◆ WHAT YOU HAVE TO DO: For the word "array", state how many lines of the records include it, with no other text.

◆ RECORDS PROVIDED:
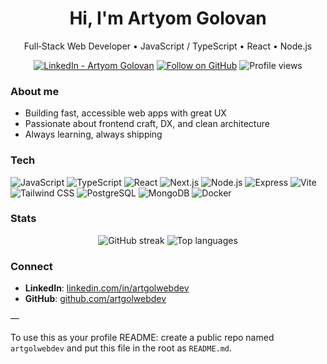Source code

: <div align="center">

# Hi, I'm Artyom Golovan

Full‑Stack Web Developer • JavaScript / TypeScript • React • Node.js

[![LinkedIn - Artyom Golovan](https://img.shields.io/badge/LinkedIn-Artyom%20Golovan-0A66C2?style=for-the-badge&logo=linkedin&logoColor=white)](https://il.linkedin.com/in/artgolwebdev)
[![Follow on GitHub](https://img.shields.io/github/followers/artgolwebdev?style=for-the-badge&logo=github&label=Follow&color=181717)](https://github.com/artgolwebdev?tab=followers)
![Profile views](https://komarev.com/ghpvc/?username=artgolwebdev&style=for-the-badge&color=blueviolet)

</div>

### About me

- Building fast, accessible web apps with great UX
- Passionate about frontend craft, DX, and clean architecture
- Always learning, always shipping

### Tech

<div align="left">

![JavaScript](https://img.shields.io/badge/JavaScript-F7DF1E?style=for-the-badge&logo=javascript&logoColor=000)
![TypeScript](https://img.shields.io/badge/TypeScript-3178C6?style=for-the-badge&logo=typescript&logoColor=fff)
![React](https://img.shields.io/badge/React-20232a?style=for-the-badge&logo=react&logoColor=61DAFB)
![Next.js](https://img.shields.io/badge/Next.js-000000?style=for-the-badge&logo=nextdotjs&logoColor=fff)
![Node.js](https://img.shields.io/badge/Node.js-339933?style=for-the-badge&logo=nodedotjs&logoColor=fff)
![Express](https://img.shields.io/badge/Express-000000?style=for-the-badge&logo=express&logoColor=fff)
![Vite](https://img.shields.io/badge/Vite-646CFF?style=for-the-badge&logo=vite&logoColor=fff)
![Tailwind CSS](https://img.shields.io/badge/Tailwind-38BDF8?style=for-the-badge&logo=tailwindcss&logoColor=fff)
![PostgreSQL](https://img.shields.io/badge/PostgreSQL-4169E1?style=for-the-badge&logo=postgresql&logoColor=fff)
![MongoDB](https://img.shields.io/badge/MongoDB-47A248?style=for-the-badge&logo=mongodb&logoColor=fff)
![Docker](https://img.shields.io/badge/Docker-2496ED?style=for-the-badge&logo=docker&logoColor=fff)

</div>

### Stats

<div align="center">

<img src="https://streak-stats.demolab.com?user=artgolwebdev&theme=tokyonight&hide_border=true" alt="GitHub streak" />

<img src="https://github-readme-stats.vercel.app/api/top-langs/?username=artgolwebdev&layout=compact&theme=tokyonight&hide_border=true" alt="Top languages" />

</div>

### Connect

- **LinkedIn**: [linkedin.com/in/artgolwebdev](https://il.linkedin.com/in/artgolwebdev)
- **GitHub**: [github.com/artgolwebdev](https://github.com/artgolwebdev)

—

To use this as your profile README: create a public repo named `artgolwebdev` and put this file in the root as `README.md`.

--

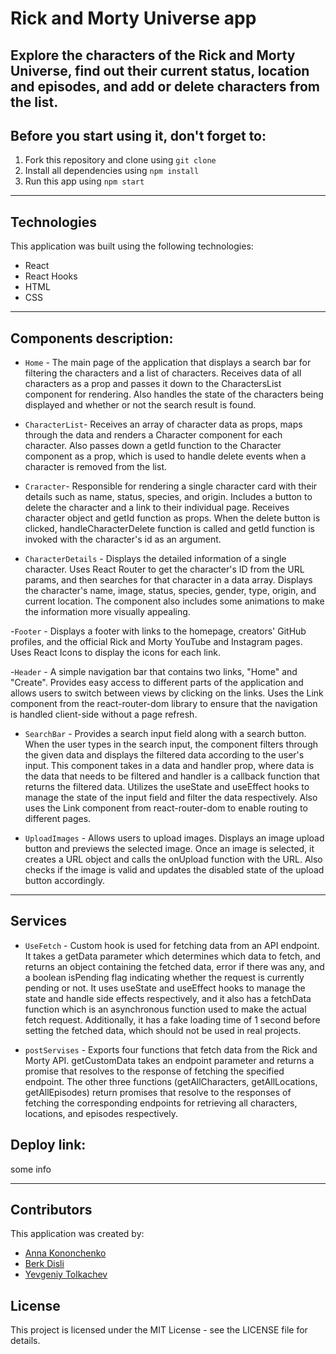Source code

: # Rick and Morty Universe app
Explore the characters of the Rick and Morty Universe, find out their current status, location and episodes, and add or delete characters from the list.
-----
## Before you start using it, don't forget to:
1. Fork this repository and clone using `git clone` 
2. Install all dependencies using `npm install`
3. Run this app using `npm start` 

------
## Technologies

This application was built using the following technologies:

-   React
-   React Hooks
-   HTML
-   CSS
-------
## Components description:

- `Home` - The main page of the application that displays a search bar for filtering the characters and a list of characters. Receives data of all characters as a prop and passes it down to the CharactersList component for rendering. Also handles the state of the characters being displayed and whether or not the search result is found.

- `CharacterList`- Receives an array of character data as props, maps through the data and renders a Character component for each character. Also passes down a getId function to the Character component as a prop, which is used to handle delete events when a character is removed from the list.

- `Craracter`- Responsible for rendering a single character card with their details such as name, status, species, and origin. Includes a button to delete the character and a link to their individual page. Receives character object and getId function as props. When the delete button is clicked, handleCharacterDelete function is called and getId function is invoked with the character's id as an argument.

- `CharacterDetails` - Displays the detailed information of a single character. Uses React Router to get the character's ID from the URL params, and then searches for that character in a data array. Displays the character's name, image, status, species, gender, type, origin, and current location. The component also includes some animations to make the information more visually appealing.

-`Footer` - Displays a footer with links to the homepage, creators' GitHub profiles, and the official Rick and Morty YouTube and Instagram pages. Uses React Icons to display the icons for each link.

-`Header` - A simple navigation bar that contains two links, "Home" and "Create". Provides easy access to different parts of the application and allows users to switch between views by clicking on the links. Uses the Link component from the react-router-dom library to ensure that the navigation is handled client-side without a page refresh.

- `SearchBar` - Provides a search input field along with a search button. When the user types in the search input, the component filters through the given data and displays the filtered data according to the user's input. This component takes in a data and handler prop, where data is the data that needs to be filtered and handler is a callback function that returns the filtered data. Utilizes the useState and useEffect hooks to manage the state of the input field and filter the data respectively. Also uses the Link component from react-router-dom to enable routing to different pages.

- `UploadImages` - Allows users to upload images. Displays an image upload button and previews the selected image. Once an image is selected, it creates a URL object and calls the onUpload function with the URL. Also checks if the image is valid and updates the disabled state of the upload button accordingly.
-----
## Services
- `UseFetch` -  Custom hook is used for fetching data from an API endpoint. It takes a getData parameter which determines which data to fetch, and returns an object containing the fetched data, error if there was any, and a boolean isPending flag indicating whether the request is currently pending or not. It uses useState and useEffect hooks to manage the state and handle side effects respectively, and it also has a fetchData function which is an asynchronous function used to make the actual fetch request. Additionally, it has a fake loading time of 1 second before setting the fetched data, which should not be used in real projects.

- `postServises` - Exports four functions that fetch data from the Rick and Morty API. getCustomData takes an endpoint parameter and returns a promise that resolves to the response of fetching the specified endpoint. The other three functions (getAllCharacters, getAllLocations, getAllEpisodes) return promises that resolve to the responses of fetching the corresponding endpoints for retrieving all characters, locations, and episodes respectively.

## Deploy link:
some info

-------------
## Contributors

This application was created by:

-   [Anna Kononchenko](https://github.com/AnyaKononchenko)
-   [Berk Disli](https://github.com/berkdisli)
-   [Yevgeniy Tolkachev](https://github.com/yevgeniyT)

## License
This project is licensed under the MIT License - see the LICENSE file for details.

...

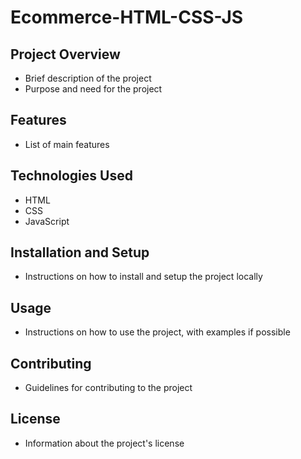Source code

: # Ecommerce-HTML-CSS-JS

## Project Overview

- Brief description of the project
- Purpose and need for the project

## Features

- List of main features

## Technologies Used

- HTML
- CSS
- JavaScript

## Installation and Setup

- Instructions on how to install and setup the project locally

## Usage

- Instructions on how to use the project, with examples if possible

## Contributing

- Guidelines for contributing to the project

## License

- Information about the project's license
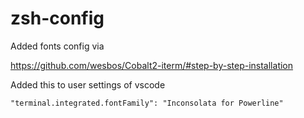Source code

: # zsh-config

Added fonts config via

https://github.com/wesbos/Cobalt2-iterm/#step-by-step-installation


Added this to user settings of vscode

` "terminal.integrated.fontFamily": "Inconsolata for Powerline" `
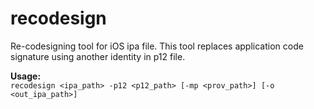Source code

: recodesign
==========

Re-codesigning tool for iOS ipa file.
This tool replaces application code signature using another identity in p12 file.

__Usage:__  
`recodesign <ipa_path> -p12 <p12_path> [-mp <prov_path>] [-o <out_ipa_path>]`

◆ WRITTEN REPLY: 2